Я тут же очнулся, посмотрел на часы.
Только что ушла Нина.
Я был один.
После бессонницы всегда под утро приснится кошмар.
Правда, Флоренский утверждал, что как раз предутренние сны — снисходят. Тогда как обычные ночные — это наше восхождение, наши попытки куда-то проникнуть, в общем, малоценные. А вот нисходящие сны и могут что-то подсказать.
Заснуть уже было невозможно, и я пошел пить кофе. На улице еще было темновато.
Ноябрь.
Да, ноябрь, Хармс.
Купил недавно толстенный том в тысячу страниц и читаю. Может, и сны такие вижу по этой причине.
Хармс почитал Хлебникова учителем, и только за это уже можно и нужно было купить этот том. Но Хармс пошел дальше Хлебникова. Хлебникова можно назвать астрономом хаоса, а Хармс был его астронавтом.
Подумал, подумал, пригубливая горький кофе, и решил, что нет, оба — астронавты. Вот Хлебников пишет своих времирей, что летели мимо елей. Ведь это не взгляд стороннего наблюдателя. Точнее — сначала такой взгляд, а потом — хоп! фьють! — и уже сам Хлебников взвивается этаким времирем, поющим осанну своей музе или кому-то, кто поюнна и вабна и душу пьянит, как струны.
Не говоря уж о его египетских медитациях и т. д.
То же и Хармс.
«Папа спит / И Лиза тоже / Иля дремлет во всю мочь / Я в окно взглянул. О Боже! / Там уж утро, а не ночь. // Мне осталось только плюнуть / и раздеться и в кравать / спать и спать и спать и думать / только б десять не проспать…» И т. д. Это — обычные и, так сказать, безобидные стихи. Но даже в них шевелится хаос, ждешь прорыва в любой миг. Сейчас они пришлись очень кстати. Приятно хотя бы на миг побыть на одной волне с Хармсом.
Хармс пребывал в хаосе, как и его учитель Хлеб.

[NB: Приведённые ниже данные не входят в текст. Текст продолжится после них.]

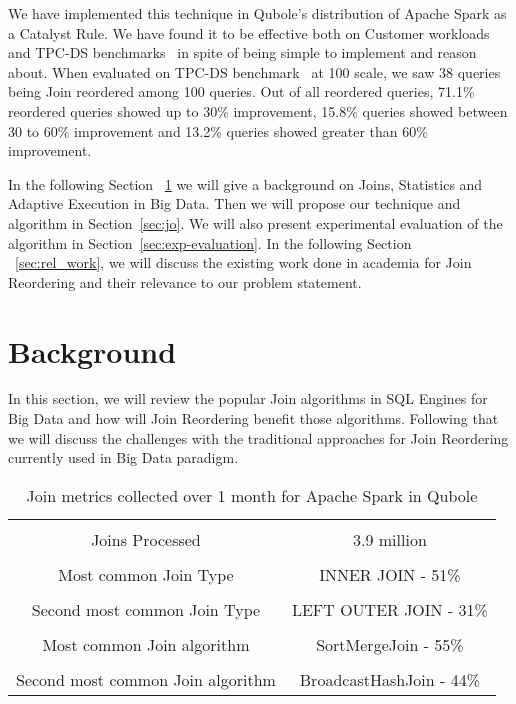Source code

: \documentclass[conference]{IEEEtran}
\begin{document}
We have implemented this technique in Qubole's distribution of Apache Spark as a Catalyst Rule. We have found it to be effective both on Customer workloads and TPC-DS benchmarks~\cite{b14} in spite of being simple to implement and reason about. When evaluated on TPC-DS benchmark~\cite{b14}  at 100 scale, we saw 38 queries being Join reordered among 100 queries. Out of all reordered queries, 71.1\% reordered queries showed up to 30\% improvement, 15.8\% queries showed between 30 to 60\% improvement and 13.2\% queries showed greater than 60\% improvement.

In the following Section ~\ref{sec:background} we will give a background on Joins, Statistics and Adaptive Execution in Big Data. Then we will propose our technique and algorithm in Section~\ref{sec:jo}. We will also present experimental evaluation of the algorithm in Section~\ref{sec:exp-evaluation}. In the following Section ~\ref{sec:rel_work}, we will discuss the existing work done in academia for Join Reordering and their relevance to our problem statement.

\section{Background}\label{sec:background}

In this section, we will review the popular Join algorithms in SQL Engines for Big Data and how will Join Reordering benefit those algorithms. Following that we will discuss the challenges with the traditional approaches for Join Reordering currently used in Big Data paradigm.

\begin{table}[h]
\begin{center}
\begin{tabular}{ |c|c| }
 \hline \\
Joins Processed & 3.9 million \\ \hline \\
Most common Join Type & INNER JOIN - 51\%  \\  \hline \\
Second most common Join Type &  LEFT OUTER JOIN - 31\%\\ \hline  \\
Most common Join algorithm & SortMergeJoin - 55\%\\ \hline \\
Second most common Join algorithm & BroadcastHashJoin - 44\%\\
 \hline
\end{tabular}
\label{tab:stats}
\end{center}
\caption{Join metrics collected over 1 month for Apache Spark in Qubole}
\end{table}
\end{document}
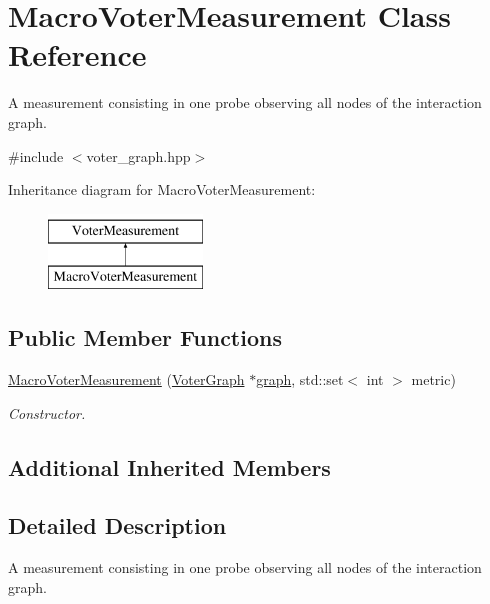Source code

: \hypertarget{class_macro_voter_measurement}{}\section{Macro\+Voter\+Measurement Class Reference}
\label{class_macro_voter_measurement}


A measurement consisting in one probe observing all nodes of the interaction graph.  




{\ttfamily \#include $<$voter\+\_\+graph.\+hpp$>$}

Inheritance diagram for Macro\+Voter\+Measurement\+:\begin{figure}[H]
\begin{center}
\leavevmode
\includegraphics[height=2.000000cm]{class_macro_voter_measurement}
\end{center}
\end{figure}
\subsection*{Public Member Functions}
\begin{DoxyCompactItemize}
\item 
\hyperlink{class_macro_voter_measurement_ae7042fb49d9096496ccb12826bef38be}{Macro\+Voter\+Measurement} (\hyperlink{class_voter_graph}{Voter\+Graph} $\ast$\hyperlink{class_voter_measurement_a8d22d4b78f7e2f4c747f5716c4885351}{graph}, std\+::set$<$ int $>$ metric)
\begin{DoxyCompactList}\small\item\em Constructor. \end{DoxyCompactList}\end{DoxyCompactItemize}
\subsection*{Additional Inherited Members}


\subsection{Detailed Description}
A measurement consisting in one probe observing all nodes of the interaction graph.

И Хармс вообще покрепче любого кофе.
Кофе.
Нет, на меня он действует как водка.
Сто граммов хаоса.
Еще немного.
Метод абсурда дает почувствовать невероятность мира. Это чувствование мистично по сути. Призма абсурда превращает быт в бытие. А у Хармса зачастую это еще и коммунальный быт. Его вещи похожи на коаны дзен. Постижение истины, содержащейся в них, интуитивно и мгновенно. Дзен Хармса.
Его герои занимаются вроде бы простыми делами: покупают булку, откупоривают бутылку, вскрывают шпроты, флиртуют — скорее в воображении, чем на самом деле. Но читать это интересно.

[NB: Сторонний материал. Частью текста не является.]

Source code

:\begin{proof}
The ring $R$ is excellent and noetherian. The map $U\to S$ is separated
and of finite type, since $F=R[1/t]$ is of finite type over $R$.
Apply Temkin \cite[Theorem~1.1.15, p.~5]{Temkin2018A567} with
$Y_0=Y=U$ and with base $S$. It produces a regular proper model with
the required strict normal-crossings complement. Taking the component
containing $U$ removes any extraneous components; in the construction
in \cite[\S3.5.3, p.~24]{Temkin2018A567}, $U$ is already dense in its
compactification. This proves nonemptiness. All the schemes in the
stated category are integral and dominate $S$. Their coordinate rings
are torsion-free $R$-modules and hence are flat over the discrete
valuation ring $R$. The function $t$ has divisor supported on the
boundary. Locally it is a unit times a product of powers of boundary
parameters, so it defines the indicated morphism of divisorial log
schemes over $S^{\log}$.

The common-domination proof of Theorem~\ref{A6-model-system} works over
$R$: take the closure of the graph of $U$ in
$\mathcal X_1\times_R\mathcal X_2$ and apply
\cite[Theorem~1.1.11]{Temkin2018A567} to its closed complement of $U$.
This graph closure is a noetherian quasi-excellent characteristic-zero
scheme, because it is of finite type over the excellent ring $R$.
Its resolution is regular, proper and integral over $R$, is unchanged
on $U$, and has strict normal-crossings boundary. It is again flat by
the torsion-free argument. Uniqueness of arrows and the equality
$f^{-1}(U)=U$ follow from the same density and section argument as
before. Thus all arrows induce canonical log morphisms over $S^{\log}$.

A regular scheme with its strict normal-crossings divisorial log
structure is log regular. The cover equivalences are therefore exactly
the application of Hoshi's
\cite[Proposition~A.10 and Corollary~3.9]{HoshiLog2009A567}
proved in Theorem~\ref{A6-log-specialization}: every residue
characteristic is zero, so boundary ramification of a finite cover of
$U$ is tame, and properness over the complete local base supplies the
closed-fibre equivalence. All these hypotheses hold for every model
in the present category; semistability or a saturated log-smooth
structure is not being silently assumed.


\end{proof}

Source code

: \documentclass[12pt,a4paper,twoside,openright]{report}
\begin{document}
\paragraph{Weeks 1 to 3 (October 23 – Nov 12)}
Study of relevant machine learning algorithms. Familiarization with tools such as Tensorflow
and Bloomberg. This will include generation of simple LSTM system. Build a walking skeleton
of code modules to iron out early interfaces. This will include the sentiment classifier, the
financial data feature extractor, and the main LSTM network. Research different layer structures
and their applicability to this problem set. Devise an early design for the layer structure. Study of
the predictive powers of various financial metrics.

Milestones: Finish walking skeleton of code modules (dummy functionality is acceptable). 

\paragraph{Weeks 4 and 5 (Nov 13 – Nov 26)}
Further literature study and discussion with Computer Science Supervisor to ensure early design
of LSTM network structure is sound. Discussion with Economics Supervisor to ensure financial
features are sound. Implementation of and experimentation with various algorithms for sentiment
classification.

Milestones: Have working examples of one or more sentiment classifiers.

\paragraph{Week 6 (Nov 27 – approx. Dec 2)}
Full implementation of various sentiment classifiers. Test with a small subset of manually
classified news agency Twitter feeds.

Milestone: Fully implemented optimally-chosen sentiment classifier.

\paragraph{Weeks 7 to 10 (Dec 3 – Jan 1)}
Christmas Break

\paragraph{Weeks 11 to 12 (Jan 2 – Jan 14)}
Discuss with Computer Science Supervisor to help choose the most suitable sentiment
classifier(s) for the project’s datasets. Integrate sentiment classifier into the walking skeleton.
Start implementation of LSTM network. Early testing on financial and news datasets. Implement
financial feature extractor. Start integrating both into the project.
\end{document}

Потому что ждешь: сейчас оно произойдет.
Абсурд предыдущих вещей держит в напряжении.
И тем замечательней, что ничего не происходит.
Все уже произошло: в Самом Начале.
И самые простые вещи, слова, поступки вызывают удивление. Его орфография цепляет глаза, заставляет старое увидеть по-новому. Незавершенность многих вещей у Хармса принципиальная.
Хотя, возможно, у него было короткое дыхание.
Белье на балконе при ветре грохочет.
Все-таки уже последние дни ноября, морозно.
«Ура! стихи обогнали нас! / Мы не вольны как стихи. / Слышен в трубах ветра глас, / мы же слабы и тихи. / Где граница наших тел, / наши светлые бока?»
И тэ дэ, как говаривал Хлебников.
Да, стихи всегда обгоняют черепаху обыденности, нерасторопную корову наших мелких дел. Обгоняют прозу. Даже не обгоняют, они сразу идут в другом измерении.
Ну или в другой среде — воздушной.
Стихи и есть времири, замшелые кулики бессознательного со сверкающими бусинами глаз.
«Стукнул в печке молоток / рухнул об пол потолок / надо мной открылся ход / в бесконечный небосвод».
Хармса можно цитировать бесконечно. Улетать на этих времирях в ходы в потолке.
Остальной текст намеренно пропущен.